I didnt know what to think of it. The whole time I was thinking this feels amazing but is she for real.

because it's impossible to have more than one stick of deodorant
Just mark one of them "ANAL" so you know which one is for your ass only

>Eurofag detected
What the fuck is up with us is that we have literally swamps here. Maybe if you experienced real summer instead of the """summer""" that you think you have, you'd understand.

Use baby powder or lotion on your ass.

I don't live in a third world country, so air conditioning works for me. Plus in my state it's a dry heat, so swamp ass is less likely to occur

Not as fat as Mexicans and some pacific island nations. Just barely fatter than the UK

>Just mark one of them "ANAL" so you know which one is for your ass only

Never change Veeky Forums

I live in Louisiana and basically everything smells like swamp ass. I was born in it.

Basically, nothing.

>Living in summer climate

Filth. Winter master race should be the only ones allowed here.

what the fuck is wrong with Americans?

Seriously?

Where do you live user?

>implying
After years upon years of seeing this, I wonder if it's real

Wow.

Seriously just get some gold bond powder, its made to dry up your taint and make it lightly fragrant.

Fresh Balls.

Buy it on amazon. Its like heroin for your nuts

>haven't gotten anus cancer yet

You sound like a hungry skeleton to me.

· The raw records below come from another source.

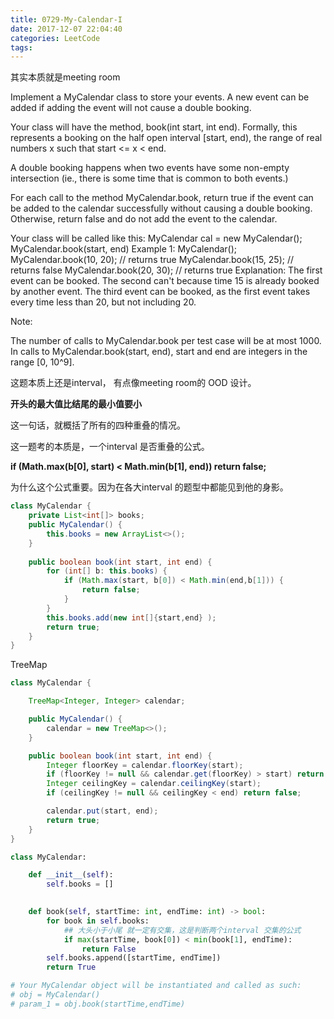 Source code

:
 ```yaml
---
title: 0729-My-Calendar-I
date: 2017-12-07 22:04:40
categories: LeetCode
tags:
---
```


其实本质就是meeting room

Implement a MyCalendar class to store your events. A new event can be added if adding the event will not cause a double booking.

Your class will have the method, book(int start, int end). Formally, this represents a booking on the half open interval [start, end), the range of real numbers x such that start <= x < end.

A double booking happens when two events have some non-empty intersection (ie., there is some time that is common to both events.)

For each call to the method MyCalendar.book, return true if the event can be added to the calendar successfully without causing a double booking. Otherwise, return false and do not add the event to the calendar.

Your class will be called like this: MyCalendar cal = new MyCalendar(); MyCalendar.book(start, end)
Example 1:
MyCalendar();
MyCalendar.book(10, 20); // returns true
MyCalendar.book(15, 25); // returns false
MyCalendar.book(20, 30); // returns true
Explanation: 
The first event can be booked.  The second can't because time 15 is already booked by another event.
The third event can be booked, as the first event takes every time less than 20, but not including 20.

Note:

The number of calls to MyCalendar.book per test case will be at most 1000.
In calls to MyCalendar.book(start, end), start and end are integers in the range [0, 10^9].

这题本质上还是interval， 有点像meeting room的 OOD 设计。

**开头的最大值比结尾的最小值要小**

这一句话，就概括了所有的四种重叠的情况。

这一题考的本质是，一个interval 是否重叠的公式。

**if (Math.max(b[0], start) < Math.min(b[1], end)) return false;**

为什么这个公式重要。因为在各大interval 的题型中都能见到他的身影。

```java
class MyCalendar {
    private List<int[]> books;
    public MyCalendar() {
        this.books = new ArrayList<>();
    }
    
    public boolean book(int start, int end) {
        for (int[] b: this.books) {
            if (Math.max(start, b[0]) < Math.min(end,b[1])) {
                return false;
            }
        }
        this.books.add(new int[]{start,end} );
        return true;  
    }
}
```

TreeMap

```java
class MyCalendar {

    TreeMap<Integer, Integer> calendar;

    public MyCalendar() {
        calendar = new TreeMap<>();
    }

    public boolean book(int start, int end) {
        Integer floorKey = calendar.floorKey(start);
        if (floorKey != null && calendar.get(floorKey) > start) return false;
        Integer ceilingKey = calendar.ceilingKey(start);
        if (ceilingKey != null && ceilingKey < end) return false;

        calendar.put(start, end);
        return true;
    }
}
```


```python
class MyCalendar:

    def __init__(self):
        self.books = []
        

    def book(self, startTime: int, endTime: int) -> bool:
        for book in self.books:
            ## 大头小于小尾 就一定有交集，这是判断两个interval 交集的公式
            if max(startTime, book[0]) < min(book[1], endTime):
                return False
        self.books.append([startTime, endTime])
        return True

# Your MyCalendar object will be instantiated and called as such:
# obj = MyCalendar()
# param_1 = obj.book(startTime,endTime)
```



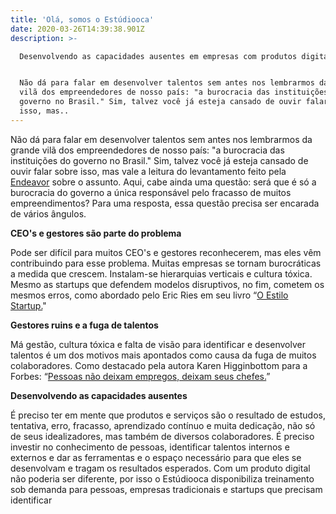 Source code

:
 ```yaml
---
title: 'Olá, somos o Estúdiooca'
date: 2020-03-26T14:39:38.901Z
description: >-

  Desenvolvendo as capacidades ausentes em empresas com produtos digitais


  Não dá para falar em desenvolver talentos sem antes nos lembrarmos da grande
  vilã dos empreendedores de nosso país: "a burocracia das instituições do
  governo no Brasil." Sim, talvez você já esteja cansado de ouvir falar sobre
  isso, mas..
---
```

Não dá para falar em desenvolver talentos sem antes nos lembrarmos da grande vilã dos empreendedores de nosso país: "a burocracia das instituições do governo no Brasil." Sim, talvez você já esteja cansado de ouvir falar sobre isso, mas vale a leitura do levantamento feito pela [Endeavor](http://info.endeavor.org.br/burocracianobrasil) sobre o assunto. Aqui, cabe ainda uma questão: será que é só a burocracia do governo a única responsável pelo fracasso de muitos empreendimentos? Para uma resposta, essa questão precisa ser encarada de vários ângulos. 

**CEO's e gestores são parte do problema**

Pode ser difícil para muitos CEO's e gestores reconhecerem, mas eles vêm contribuindo para esse problema. Muitas empresas se tornam burocráticas a medida que crescem. Instalam-se hierarquias verticais e cultura tóxica. Mesmo as startups que defendem modelos disruptivos, no fim, cometem os mesmos erros, como abordado pelo Eric Ries em seu livro “[O Estilo Startup.](https://www.amazon.com.br/Estilo-Startup-Eric-Ries/dp/8544107338)"

**Gestores ruins e a fuga de talentos** 

Má gestão, cultura tóxica e falta de visão para identificar e desenvolver talentos é um dos motivos mais apontados como causa da fuga de muitos colaboradores. Como destacado pela autora Karen Higginbottom para a Forbes: “[Pessoas não deixam empregos, deixam seus chefes.](https://pinpeople.com.br/2018/09/15/gestores-ruins-estao-entre-as-maiores-causas-de-alto-turnover/)”

**Desenvolvendo as capacidades ausentes**

É preciso ter em mente que produtos e serviços são o resultado de estudos, tentativa, erro, fracasso, aprendizado contínuo e muita dedicação, não só de seus idealizadores, mas também de diversos colaboradores. É preciso investir no conhecimento de pessoas, identificar talentos internos e externos e dar as ferramentas e o espaço necessário para que eles se desenvolvam e tragam os resultados esperados. Com um produto digital não poderia ser diferente, por isso o Estúdiooca disponibiliza treinamento sob demanda para pessoas, empresas tradicionais e startups que precisam identificar
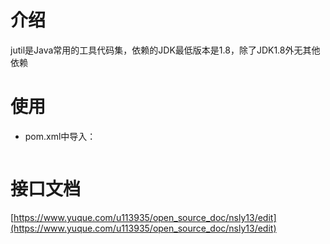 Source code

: # 介绍

jutil是Java常用的工具代码集，依赖的JDK最低版本是1.8，除了JDK1.8外无其他依赖

# 使用

* pom.xml中导入：

```xml

```

# 接口文档

[https://www.yuque.com/u113935/open_source_doc/nsly13/edit](https://www.yuque.com/u113935/open_source_doc/nsly13/edit)





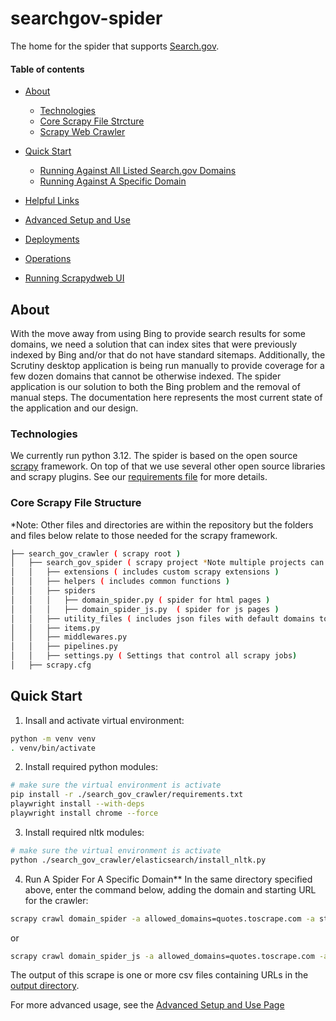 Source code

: # searchgov-spider
The home for the spider that supports [Search.gov](https://www.search.gov).

#### Table of contents
* [About](#about)
  * [Technologies](#technologies)
  * [Core Scrapy File Strcture](#core-scrapy-file-structure)
  * [Scrapy Web Crawler](#scrapy-web-crawler)

* [Quick Start](#quick-start)
  * [Running Against All Listed Search.gov Domains](#running-against-all-listed-searchgov-domains)
  * [Running Against A Specific Domain](#running-against-a-specific-domain)
* [Helpful Links](#helpful-links)
* [Advanced Setup and Use](docs/advanced_setup_and_use.md)
* [Deployments](docs/deployments.md)
* [Operations](docs/operations.md)
* [Running Scrapydweb UI](docs/running_scrapydwebui.md)

## About
With the move away from using Bing to provide search results for some domains, we need a solution that can index sites that were previously indexed by Bing and/or that do not have standard sitemaps.  Additionally, the Scrutiny desktop application is being run manually to provide coverage for a few dozen domains that cannot be otherwise indexed.  The spider application is our solution to both the Bing problem and the removal of manual steps.  The documentation here represents the most current state of the application and our design.

### Technologies
We currently run python 3.12.  The spider is based on the open source [scrapy](https://scrapy.org/) framework.  On top of that we use several other open source libraries and scrapy plugins.  See our [requirements file](search_gov_crawler/requirements.txt) for more details.

### Core Scrapy File Structure
*Note: Other files and directories are within the repository but the folders and files below relate to those needed for the scrapy framework.

```bash
├── search_gov_crawler ( scrapy root )
│   ├── search_gov_spider ( scrapy project *Note multiple projects can exist within a project root )
│   │   ├── extensions ( includes custom scrapy extensions )
│   │   ├── helpers ( includes common functions )
│   │   ├── spiders
│   │   │   ├── domain_spider.py ( spider for html pages )
│   │   │   ├── domain_spider_js.py  ( spider for js pages )
│   │   ├── utility_files ( includes json files with default domains to scrape )
│   │   ├── items.py
│   │   ├── middlewares.py
│   │   ├── pipelines.py
│   │   ├── settings.py ( Settings that control all scrapy jobs)
│   ├── scrapy.cfg
```

## Quick Start

1. Insall and activate virtual environment:
```bash
python -m venv venv
. venv/bin/activate
```

2. Install required python modules:
```bash
# make sure the virtual environment is activate
pip install -r ./search_gov_crawler/requirements.txt
playwright install --with-deps
playwright install chrome --force
```

3. Install required nltk modules:
```bash
# make sure the virtual environment is activate
python ./search_gov_crawler/elasticsearch/install_nltk.py
```

4. Run A Spider For A Specific Domain**
In the same directory specified above, enter the command below, adding the domain and starting URL for the crawler:
```bash
scrapy crawl domain_spider -a allowed_domains=quotes.toscrape.com -a start_urls=https://quotes.toscrape.com -a output_target=csv
```
or
```bash
scrapy crawl domain_spider_js -a allowed_domains=quotes.toscrape.com -a start_urls=https://quotes.toscrape.com/js -a output_target=csv
```

The output of this scrape is one or more csv files containing URLs in the [output directory](search_gov_crawler/output).

For more advanced usage, see the [Advanced Setup and Use Page](docs/advanced_setup_and_use.md)
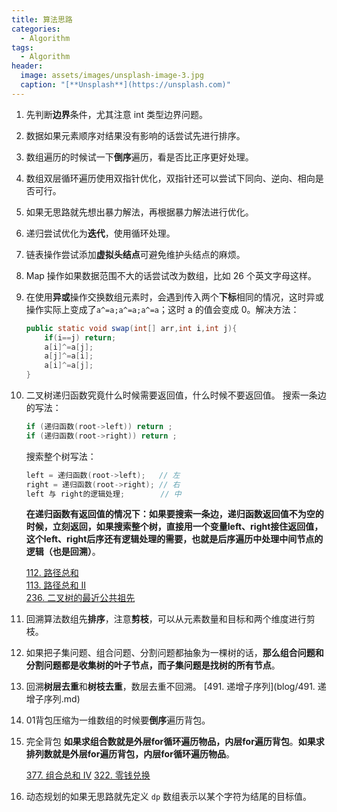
 ```yaml
---
title: 算法思路
categories:
  - Algorithm
tags:
  - Algorithm
header:
  image: assets/images/unsplash-image-3.jpg
  caption: "[**Unsplash**](https://unsplash.com)"
---
```

1. 先判断**边界**条件，尤其注意 int 类型边界问题。
2. 数据如果元素顺序对结果没有影响的话尝试先进行排序。
3. 数组遍历的时候试一下**倒序**遍历，看是否比正序更好处理。
4. 数组双层循环遍历使用双指针优化，双指针还可以尝试下同向、逆向、相向是否可行。
5. 如果无思路就先想出暴力解法，再根据暴力解法进行优化。
6. 递归尝试优化为**迭代**，使用循环处理。
7. 链表操作尝试添加**虚拟头结点**可避免维护头结点的麻烦。
8. Map 操作如果数据范围不大的话尝试改为数组，比如 26 个英文字母这样。
9. 在使用**异或**操作交换数组元素时，会遇到传入两个**下标**相同的情况，这时异或操作实际上变成了`a^=a;a^=a;a^=a`；这时 a 的值会变成 0。解决方法：

    ```java
    public static void swap(int[] arr,int i,int j){
        if(i==j) return;
        a[i]^=a[j];
        a[j]^=a[i];
        a[i]^=a[j];
    }
    ```

10. 二叉树递归函数究竟什么时候需要返回值，什么时候不要返回值。
    搜索一条边的写法：
    ```java
    if (递归函数(root->left)) return ;
    if (递归函数(root->right)) return ;
    ```
    搜索整个树写法：
    ```java
    left = 递归函数(root->left);   // 左
    right = 递归函数(root->right); // 右
    left 与 right的逻辑处理;        // 中
    ```
    **在递归函数有返回值的情况下：如果要搜索一条边，递归函数返回值不为空的时候，立刻返回，如果搜索整个树，直接用一个变量left、right接住返回值，这个left、right后序还有逻辑处理的需要，也就是后序遍历中处理中间节点的逻辑（也是回溯）**。

    [112. 路径总和](/algorithm/0112.-路径总和/)  
    [113. 路径总和 II](/algorithm/0113.-路径总和-II/)  
    [236. 二叉树的最近公共祖先](/algorithm/0236.-二叉树的最近公共祖先/)

11. 回溯算法数组先**排序**，注意**剪枝**，可以从元素数量和目标和两个维度进行剪枝。
12. 如果把子集问题、组合问题、分割问题都抽象为一棵树的话，**那么组合问题和分割问题都是收集树的叶子节点，而子集问题是找树的所有节点**。
13. 回溯**树层去重**和**树枝去重**，数层去重不回溯。
    [491. 递增子序列](blog/491. 递增子序列.md)
14. 01背包压缩为一维数组的时候要**倒序**遍历背包。
15. 完全背包 **如果求组合数就是外层for循环遍历物品，内层for遍历背包**。**如果求排列数就是外层for遍历背包，内层for循环遍历物品**。

    [377. 组合总和 Ⅳ](/algorithm/0377.-组合总和-IV/)
    [322. 零钱兑换](/algorithm/0322.-零钱兑换/)

16. 动态规划的如果无思路就先定义 `dp` 数组表示以某个字符为结尾的目标值。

Do you have to hold on to heavy objects when the wind blows?

I'm not even meming.

Not sure how I feel about this.

you can lick my boibutt, user! there's enough to go around!

Yes

Kek

This shit can save all your chaffing/excessive sweat problems. You're still gonna sweat but itll be manageable. It kind of smells like laundry detergent fragrance so you shouldn't get any weird looks if someone at the gym catches a whiff.

How do I wax my ass crack myself? Should I use that Nair shit that just makes it fall out

Put baby powder in your ass and on your scrotum when you hop out of the shower.